WHAT THE EXERCISE ASKS:
Scan the data, and whenever a line contains "locale", copy it.

START INPUT DATA

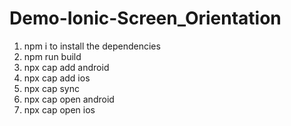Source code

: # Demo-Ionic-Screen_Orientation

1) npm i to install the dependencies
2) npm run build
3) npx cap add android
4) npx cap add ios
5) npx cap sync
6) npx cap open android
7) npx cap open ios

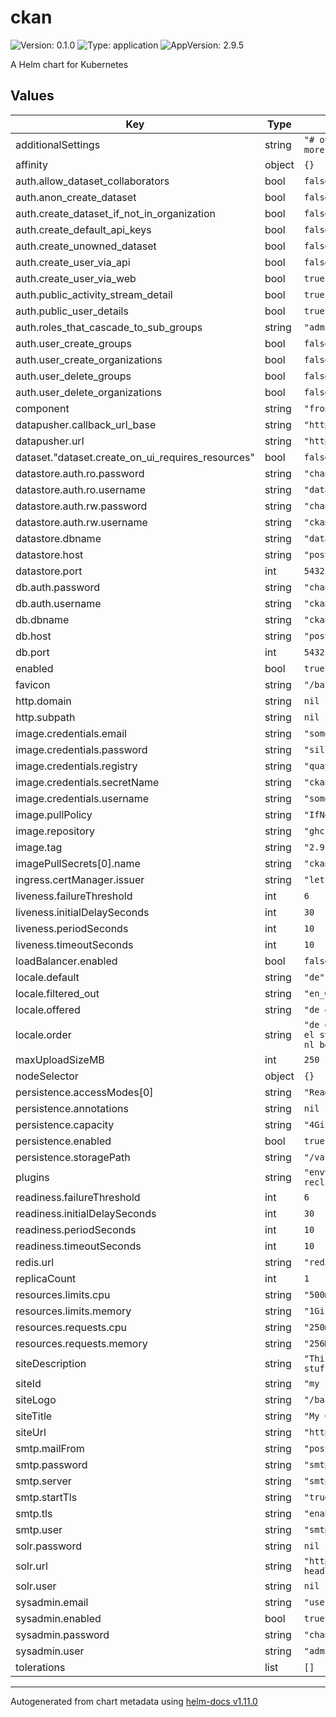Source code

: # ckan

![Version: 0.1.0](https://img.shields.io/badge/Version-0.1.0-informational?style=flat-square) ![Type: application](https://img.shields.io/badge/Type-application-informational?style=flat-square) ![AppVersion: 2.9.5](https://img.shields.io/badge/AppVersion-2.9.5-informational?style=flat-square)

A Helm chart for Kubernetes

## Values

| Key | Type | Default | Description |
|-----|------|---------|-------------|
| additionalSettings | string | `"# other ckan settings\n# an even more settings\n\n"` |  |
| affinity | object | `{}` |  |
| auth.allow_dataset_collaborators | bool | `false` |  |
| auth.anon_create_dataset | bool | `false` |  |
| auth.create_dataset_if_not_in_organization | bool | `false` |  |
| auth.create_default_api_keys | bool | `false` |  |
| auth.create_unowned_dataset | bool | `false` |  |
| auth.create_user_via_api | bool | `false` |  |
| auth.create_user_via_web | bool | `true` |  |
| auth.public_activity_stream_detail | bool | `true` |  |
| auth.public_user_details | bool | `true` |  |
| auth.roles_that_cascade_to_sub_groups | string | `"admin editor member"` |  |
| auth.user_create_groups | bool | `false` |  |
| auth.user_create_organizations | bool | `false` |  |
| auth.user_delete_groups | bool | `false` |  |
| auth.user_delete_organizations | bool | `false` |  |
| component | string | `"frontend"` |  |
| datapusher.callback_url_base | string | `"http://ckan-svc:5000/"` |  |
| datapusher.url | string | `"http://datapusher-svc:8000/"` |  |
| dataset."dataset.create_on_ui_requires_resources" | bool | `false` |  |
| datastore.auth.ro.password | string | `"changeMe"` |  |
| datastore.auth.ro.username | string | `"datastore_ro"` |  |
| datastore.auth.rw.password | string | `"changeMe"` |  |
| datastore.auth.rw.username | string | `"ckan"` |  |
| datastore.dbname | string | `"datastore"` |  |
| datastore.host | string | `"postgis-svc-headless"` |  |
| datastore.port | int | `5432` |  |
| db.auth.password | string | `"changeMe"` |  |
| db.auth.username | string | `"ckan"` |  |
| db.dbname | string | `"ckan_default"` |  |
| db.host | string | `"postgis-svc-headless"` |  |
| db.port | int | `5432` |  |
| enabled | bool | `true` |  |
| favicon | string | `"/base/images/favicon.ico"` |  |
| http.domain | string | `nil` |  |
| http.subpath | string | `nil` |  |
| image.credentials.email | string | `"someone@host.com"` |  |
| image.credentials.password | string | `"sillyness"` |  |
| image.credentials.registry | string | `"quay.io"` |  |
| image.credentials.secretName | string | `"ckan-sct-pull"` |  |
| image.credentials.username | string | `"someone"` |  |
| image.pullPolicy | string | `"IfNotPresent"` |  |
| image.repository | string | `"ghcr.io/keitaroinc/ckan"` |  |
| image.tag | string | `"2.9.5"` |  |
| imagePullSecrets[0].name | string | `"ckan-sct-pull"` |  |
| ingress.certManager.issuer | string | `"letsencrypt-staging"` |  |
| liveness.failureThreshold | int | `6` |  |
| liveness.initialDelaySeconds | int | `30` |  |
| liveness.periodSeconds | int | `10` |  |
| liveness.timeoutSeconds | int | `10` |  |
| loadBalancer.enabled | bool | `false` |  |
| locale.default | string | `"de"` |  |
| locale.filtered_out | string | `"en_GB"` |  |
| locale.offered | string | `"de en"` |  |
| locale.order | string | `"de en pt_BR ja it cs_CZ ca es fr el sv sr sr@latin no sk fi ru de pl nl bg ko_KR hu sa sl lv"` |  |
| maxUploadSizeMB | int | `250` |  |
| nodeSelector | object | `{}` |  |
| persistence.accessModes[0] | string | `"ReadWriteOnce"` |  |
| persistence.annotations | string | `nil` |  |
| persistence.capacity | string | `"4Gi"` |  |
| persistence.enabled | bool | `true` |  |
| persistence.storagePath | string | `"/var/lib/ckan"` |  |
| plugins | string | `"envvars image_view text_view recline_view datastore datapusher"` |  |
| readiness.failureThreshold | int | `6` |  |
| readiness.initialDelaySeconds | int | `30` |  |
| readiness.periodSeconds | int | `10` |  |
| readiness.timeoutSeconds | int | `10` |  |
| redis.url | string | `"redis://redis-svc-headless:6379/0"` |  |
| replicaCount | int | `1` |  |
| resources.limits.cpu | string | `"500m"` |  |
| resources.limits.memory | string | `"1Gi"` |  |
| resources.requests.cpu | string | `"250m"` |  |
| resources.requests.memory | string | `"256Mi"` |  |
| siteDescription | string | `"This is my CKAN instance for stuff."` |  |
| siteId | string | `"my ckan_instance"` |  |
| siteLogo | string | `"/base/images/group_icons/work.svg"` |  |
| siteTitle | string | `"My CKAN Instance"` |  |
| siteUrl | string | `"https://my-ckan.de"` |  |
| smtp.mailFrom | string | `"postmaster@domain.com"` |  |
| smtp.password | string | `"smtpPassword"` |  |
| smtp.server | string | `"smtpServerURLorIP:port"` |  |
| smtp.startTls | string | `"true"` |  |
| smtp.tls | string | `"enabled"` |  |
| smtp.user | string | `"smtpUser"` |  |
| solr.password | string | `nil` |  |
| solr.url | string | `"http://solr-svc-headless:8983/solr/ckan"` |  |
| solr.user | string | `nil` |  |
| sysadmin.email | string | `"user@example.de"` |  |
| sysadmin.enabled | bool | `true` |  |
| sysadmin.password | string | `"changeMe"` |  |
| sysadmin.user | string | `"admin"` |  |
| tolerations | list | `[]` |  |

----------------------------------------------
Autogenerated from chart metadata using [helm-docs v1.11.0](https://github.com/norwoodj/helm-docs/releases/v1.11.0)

END INPUT DATA

RESULT OF THE TASK:
| locale.default | string | `"de"` |  |
| locale.filtered_out | string | `"en_GB"` |  |
| locale.offered | string | `"de en"` |  |
| locale.order | string | `"de en pt_BR ja it cs_CZ ca es fr el sv sr sr@latin no sk fi ru de pl nl bg ko_KR hu sa sl lv"` |  |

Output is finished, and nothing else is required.